Nei prossimi giorni sarà definito lo staff tecnico, magari saranno annunciati anche i primi ingaggi per il prossimo campionato di serie A2.
Il nuovo corso iniziato due anni fa con l’ingresso di Cristiana Marinelli - che ha fruttato una promozione in A2 e una salvezza tranquilla - ora è a un punto di svolta con un’accelerazione che potrebbe far decollare le ambizioni di ritorno nella pallanuoto che conta.

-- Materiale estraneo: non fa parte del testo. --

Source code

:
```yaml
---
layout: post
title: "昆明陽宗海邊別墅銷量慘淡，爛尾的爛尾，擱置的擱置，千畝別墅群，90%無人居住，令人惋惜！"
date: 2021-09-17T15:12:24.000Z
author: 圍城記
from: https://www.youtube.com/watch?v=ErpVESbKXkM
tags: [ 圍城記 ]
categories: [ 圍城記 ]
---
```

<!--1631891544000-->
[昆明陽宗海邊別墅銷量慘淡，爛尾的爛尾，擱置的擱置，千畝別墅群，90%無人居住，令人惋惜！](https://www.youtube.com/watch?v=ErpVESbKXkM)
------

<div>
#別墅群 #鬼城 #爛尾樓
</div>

La nuova compagine societaria seguirà con logico interesse anche il project financing presentato alla Regione per il rifacimento e l’ampliamento delle piscine Le Naiadi. Farà il tifo per il progetto presentato nei mesi scorsi da Amedeo Pomilio che prevede investimenti per dieci milioni di euro destinati alla riqualificazione dell’impianto. La gestione delle Naiadi scadrà prima della fine dell’anno e nel frattempo il percorso del project financing sta andando avanti. Negli anni la gestione dell’impianto ha sempre creato problemi alla Regione che ora è attesa a una scelta di campo.
Dal canto suo il Pescara Pallanuoto non ha mai fatto mistero delle difficoltà legate ai costi e alla disponibilità dell’acqua. D’altronde, Le Naiadi è il solo impianto omologato nella zona, l’altro più vicino per fare pallanuoto a certi livelli è ad Avezzano. E senza la disponibilità di una struttura all’altezza della situazione è praticamente impossibile fare sogni di gloria.
Nel frattempo, saranno le vecchie glorie a tessere relazioni, apportare idee, pensare ai rinforzi in attesa che il sabato torni ad essere pallanuoto come negli anni ruggenti in cui Pescara vinceva trofei e scudetti.